El Salvador Immigrant, Mistakenly Deported to Megaprison, Brought Back to U.S. To Face Human Trafficking Charges

Trump is bending to a Supreme Court order as Attorney General Bondi says, ‘This is what American justice looks like.’

Via X
El Salvador's president, Nayib Bukele, shared this photo of Senator Van Hollen's meeting with Kilmar Abrego Garcia on April 17, 2025.  Via X

A Salvadoran immigrant who was mistakenly deported to a high-security El Salvador megaprison returned to the United States to face criminal charges of human trafficking, it was announced Friday. 

Kilmar Abrego Garcia, 29, was indicted in Tennessee federal court on two charges related to a years-long operation that found criminals trafficked “thousands” of undocumented migrants, including minors and members of the MS-13 gang, from Texas to other parts of the United States.

“This is what American justice looks like,” Attorney General Bondi said in a press conference. “The grand jury found that over the past nine years, Abrego Garcia has played a significant role in an alien smuggling ring. They found this was his full-time job, not a contractor,” she added. 

In a grand jury indictment that was handed up in May and unsealed today, Mr. Abrego Garcia is accused of making more than 100 trips to smuggle people, including members of MS-13, as well as firearms and drugs throughout the country. Mr. Abrego Garcia and his co-conspirators transported “between six and ten undocumented aliens per trip to maximize efficiency and profits,” according to the indictment.

The indictment accuses him of using a “reconfigured vehicle with after-market unattached seating rows” and transporting “children on the floorboards of vehicles in order to maximize profits.”

Co-conspirators of Mr. Abrego Garcia allege the man had solicited nude photographs and video of a minor, and was involved in the murder of the mother of a rival gang member. 

“The defendant traded the innocence of minor children for profit,” Ms. Bondi said.

In March, Mr. Abrego Garcia, who was living in Maryland with his wife and three children, was arrested by immigration officers and mistakenly deported to the CECOT megaprison in El Salvador, despite Mr. Abrego Garcia having protected status in his home country. Trump administration officials admitted his deportation happened due to an “administrative error,” but pushed back on court orders to have the man returned to the United States.

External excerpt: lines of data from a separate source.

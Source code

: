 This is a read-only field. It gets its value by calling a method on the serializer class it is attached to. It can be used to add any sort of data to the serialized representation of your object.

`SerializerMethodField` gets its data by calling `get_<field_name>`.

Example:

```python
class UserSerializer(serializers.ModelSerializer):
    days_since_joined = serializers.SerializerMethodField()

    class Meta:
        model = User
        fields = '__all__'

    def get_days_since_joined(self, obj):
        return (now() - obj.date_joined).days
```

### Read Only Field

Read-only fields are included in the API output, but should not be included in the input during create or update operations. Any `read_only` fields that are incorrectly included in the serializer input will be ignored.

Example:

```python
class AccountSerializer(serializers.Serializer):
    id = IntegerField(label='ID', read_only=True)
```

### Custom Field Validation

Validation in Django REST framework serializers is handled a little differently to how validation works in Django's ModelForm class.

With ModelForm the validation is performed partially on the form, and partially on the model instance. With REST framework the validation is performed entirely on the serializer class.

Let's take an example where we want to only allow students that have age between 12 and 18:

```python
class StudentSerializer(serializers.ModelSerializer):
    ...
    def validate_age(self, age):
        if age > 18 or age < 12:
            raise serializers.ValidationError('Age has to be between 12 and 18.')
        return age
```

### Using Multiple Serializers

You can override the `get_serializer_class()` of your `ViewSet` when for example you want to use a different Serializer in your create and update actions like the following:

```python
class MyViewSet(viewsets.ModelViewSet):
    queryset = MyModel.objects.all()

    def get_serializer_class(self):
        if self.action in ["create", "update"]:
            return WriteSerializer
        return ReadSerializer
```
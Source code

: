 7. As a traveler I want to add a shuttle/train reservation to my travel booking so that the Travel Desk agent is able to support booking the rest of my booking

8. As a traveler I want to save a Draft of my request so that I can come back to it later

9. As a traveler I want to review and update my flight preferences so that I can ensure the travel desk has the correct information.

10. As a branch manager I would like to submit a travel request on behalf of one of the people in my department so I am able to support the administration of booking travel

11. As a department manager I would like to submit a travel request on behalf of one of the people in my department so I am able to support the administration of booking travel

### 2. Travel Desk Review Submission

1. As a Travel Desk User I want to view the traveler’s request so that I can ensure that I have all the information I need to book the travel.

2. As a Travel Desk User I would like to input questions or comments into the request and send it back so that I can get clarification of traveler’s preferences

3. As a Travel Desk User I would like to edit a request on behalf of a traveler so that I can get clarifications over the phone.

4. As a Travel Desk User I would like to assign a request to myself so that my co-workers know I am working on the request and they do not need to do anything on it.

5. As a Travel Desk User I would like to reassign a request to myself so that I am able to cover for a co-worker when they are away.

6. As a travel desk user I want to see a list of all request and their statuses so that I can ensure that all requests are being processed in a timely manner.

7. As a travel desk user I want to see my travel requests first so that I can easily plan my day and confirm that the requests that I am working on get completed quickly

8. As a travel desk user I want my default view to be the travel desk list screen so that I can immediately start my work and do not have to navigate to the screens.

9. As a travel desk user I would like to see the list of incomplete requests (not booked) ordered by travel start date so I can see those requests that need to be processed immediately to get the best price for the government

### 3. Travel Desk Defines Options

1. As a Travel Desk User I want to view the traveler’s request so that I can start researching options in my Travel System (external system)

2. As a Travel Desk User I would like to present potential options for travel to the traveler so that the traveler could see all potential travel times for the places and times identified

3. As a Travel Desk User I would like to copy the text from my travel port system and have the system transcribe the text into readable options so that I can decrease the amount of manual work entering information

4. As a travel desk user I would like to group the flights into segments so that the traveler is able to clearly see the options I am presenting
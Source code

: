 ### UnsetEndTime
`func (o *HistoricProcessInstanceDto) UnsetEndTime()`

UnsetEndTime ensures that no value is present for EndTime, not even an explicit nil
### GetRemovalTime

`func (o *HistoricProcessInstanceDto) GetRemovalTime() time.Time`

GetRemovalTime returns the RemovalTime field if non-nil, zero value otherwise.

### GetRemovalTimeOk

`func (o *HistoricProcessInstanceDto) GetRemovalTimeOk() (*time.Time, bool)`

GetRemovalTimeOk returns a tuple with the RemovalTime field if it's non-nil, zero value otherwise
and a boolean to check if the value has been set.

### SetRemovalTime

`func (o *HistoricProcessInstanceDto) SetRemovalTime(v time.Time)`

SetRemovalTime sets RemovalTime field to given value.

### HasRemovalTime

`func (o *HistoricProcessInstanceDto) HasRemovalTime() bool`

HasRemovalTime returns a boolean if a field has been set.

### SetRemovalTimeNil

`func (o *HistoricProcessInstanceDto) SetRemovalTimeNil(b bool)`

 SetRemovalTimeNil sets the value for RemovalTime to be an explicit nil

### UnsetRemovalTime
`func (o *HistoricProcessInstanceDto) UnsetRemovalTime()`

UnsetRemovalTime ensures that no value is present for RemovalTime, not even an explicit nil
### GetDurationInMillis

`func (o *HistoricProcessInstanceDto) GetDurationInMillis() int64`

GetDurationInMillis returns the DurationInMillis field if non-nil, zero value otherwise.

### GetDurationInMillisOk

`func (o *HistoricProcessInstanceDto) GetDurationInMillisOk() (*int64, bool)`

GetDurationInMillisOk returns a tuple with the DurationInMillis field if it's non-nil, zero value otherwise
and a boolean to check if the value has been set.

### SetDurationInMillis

The Supreme Court upheld a ruling by a lower court to “facilitate” the return of Mr. Abrego Garcia. However, in an Oval Office meeting between President Trump and the president of El Salvador, top officials said they would not bring him back to America due to the allegations he was a member of MS-13.

The deputy White House chief of staff, Stephen Miller, said that because Mr. Trump designated MS-13 as a foreign terrorist organization and the government alleges Mr. Garcia was a member of the gang, he “had to be returned” to El Salvador.

He then spun Judge Xinis’s order, explaining that it would be like America telling the El Salvador government that it had to “kidnap a citizen of El Salvador and fly him back here.” He also said, “No version of this, legally, ever ends up with him living here because he is a citizen of El Salvador.”

At the time, when asked if El Salvador planned to return Mr. Garcia, the country’s president responded, “The question is preposterous. How can I smuggle a terrorist into the United States? I don’t have the power to return him to the United States.”

He also rejected the idea of simply releasing Mr. Abrego Garcia into El Salvador. 

The issue of Mr. Abrego Garcia’s deportation has been hotly debated. In 2019, a federal judge expressed doubt about the evidence that appeared to show he was a member of the gang. However, in an interview with ABC News’s Terry Moran, Mr. Trump insisted that Mr. Abrego Garcia physically had “MS-13” tattooed on his knuckles above several symbols. The ABC News host noted other pictures did not show “MS-13” on his knuckles and suggested the letters were digitally added to interpret the symbols. 

Senator Van Hollen traveled to El Salvador and met with Mr. Abrego Garcia in April as Democrats focused on his story to criticize the Trump administration’s deportation efforts.

Mr. Van Hollen responded to the news of Mr. Abrego Garcia’s return to America in a statement, saying, “For months, the Trump administration flouted the Supreme Court and our Constitution. Today, they appear to have finally relented to our demands for compliance with court orders and with the due process rights afforded to everyone in the United States.”

He added that the case was “not about the man” but about “his constitutional rights — and the rights of all.”